Note that if no configuration file is specified, the media file will be indexed with all default settings.

static bool RunIndexingJob(string inputMediaFilePath, string outputFolder, string configurationFile = "")
{
    // Create an asset and upload the input media file to storage.
    IAsset asset = CreateAssetAndUploadSingleFile(inputMediaFilePath,
        "My Indexing Input Asset",
        AssetCreationOptions.None);

    // Declare a new job.
    IJob job = _context.Jobs.Create("My Indexing Job");

    // Get a reference to the Azure Media Indexer.
    string MediaProcessorName = "Azure Media Indexer";
    IMediaProcessor processor = GetLatestMediaProcessorByName(MediaProcessorName);

    // Read configuration from file if specified.
    string configuration = string.IsNullOrEmpty(configurationFile) ? "" : File.ReadAllText(configurationFile);

    // Create a task with the encoding details, using a string preset.
    ITask task = job.Tasks.AddNew("My Indexing Task",
        processor,
        configuration,
        TaskOptions.None);

    // Specify the input asset to be indexed.
    task.InputAssets.Add(asset);

    // Add an output asset to contain the results of the job.
    task.OutputAssets.AddNew("My Indexing Output Asset", AssetCreationOptions.None);

    // Use the following event handler to check job progress.  
    job.StateChanged += new EventHandler<JobStateChangedEventArgs>(StateChanged);

    // Launch the job.
    job.Submit();

    // Check job execution and wait for job to finish.
    Task progressJobTask = job.GetExecutionProgressTask(CancellationToken.None);
    progressJobTask.Wait();

    // If job state is Error, the event handling
    // method for job progress should log errors.  Here we check
    // for error state and exit if needed.
    if (job.State == JobState.Error)
    {
        Console.WriteLine("Exiting method due to job error.");
        return false;
    }

    // Download the job outputs.
    DownloadAsset(task.OutputAssets.First(), outputFolder);

    return true;
}

static IAsset CreateAssetAndUploadSingleFile(string filePath, string assetName, AssetCreationOptions options)
{
    IAsset asset = _context.Assets.Create(assetName, options);

    var assetFile = asset.AssetFiles.Create(Path.GetFileName(filePath));
    assetFile.Upload(filePath);

    return asset;
}

static void DownloadAsset(IAsset asset, string outputDirectory)
{
    foreach (IAssetFile file in asset.AssetFiles)
    {
        file.Download(Path.Combine(outputDirectory, file.Name));
    }
}

static IMediaProcessor GetLatestMediaProcessorByName(string mediaProcessorName)
{
    var processor = _context.MediaProcessors
    .Where(p => p.Name == mediaProcessorName)
    .ToList()
    .OrderBy(p => new Version(p.Version))
    .LastOrDefault();

    if (processor == null)
        throw new ArgumentException(string.Format("Unknown media processor",
                                                   mediaProcessorName));

    return processor;
}  

Output files

By default, an indexing job generates the following output files. The files will be stored in the first output asset.

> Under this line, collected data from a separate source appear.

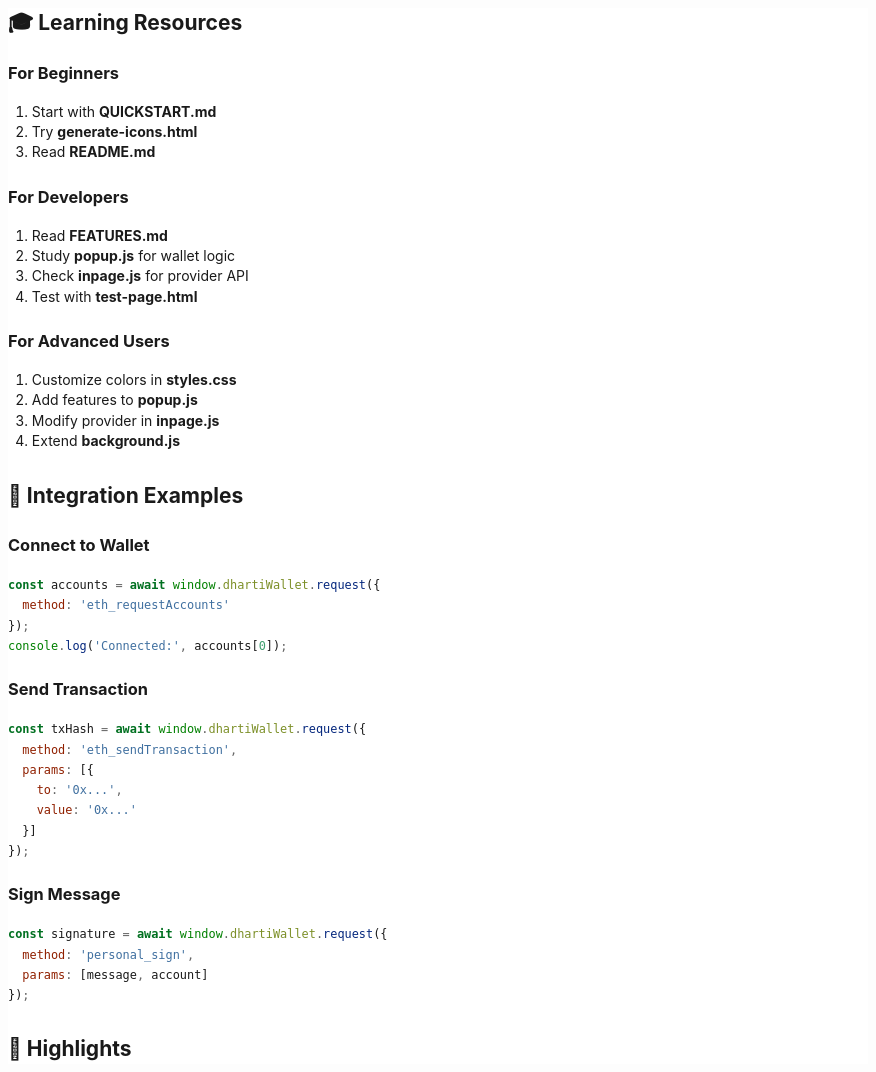 ## 🎓 Learning Resources

### For Beginners
1. Start with **QUICKSTART.md**
2. Try **generate-icons.html**
3. Read **README.md**

### For Developers
1. Read **FEATURES.md**
2. Study **popup.js** for wallet logic
3. Check **inpage.js** for provider API
4. Test with **test-page.html**

### For Advanced Users
1. Customize colors in **styles.css**
2. Add features to **popup.js**
3. Modify provider in **inpage.js**
4. Extend **background.js**

## 🔗 Integration Examples

### Connect to Wallet
```javascript
const accounts = await window.dhartiWallet.request({
  method: 'eth_requestAccounts'
});
console.log('Connected:', accounts[0]);
```

### Send Transaction
```javascript
const txHash = await window.dhartiWallet.request({
  method: 'eth_sendTransaction',
  params: [{
    to: '0x...',
    value: '0x...'
  }]
});
```

### Sign Message
```javascript
const signature = await window.dhartiWallet.request({
  method: 'personal_sign',
  params: [message, account]
});
```

## 🌟 Highlights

When there is more than one input media file, Indexer will generate a manifest file for the job outputs, named ‘JobResult.txt’. For each input media file, the resulting AIB, SAMI, TTML, WebVTT, and keyword files, are sequentially numbered and named using the "Alias".

File name Description
InputFileName.aib Audio indexing blob file.

Audio Indexing Blob (AIB) file is a binary file that can be searched in Microsoft SQL server using full text search. The AIB file is more powerful than the simple caption files, because it contains alternatives for each word, allowing a much richer search experience.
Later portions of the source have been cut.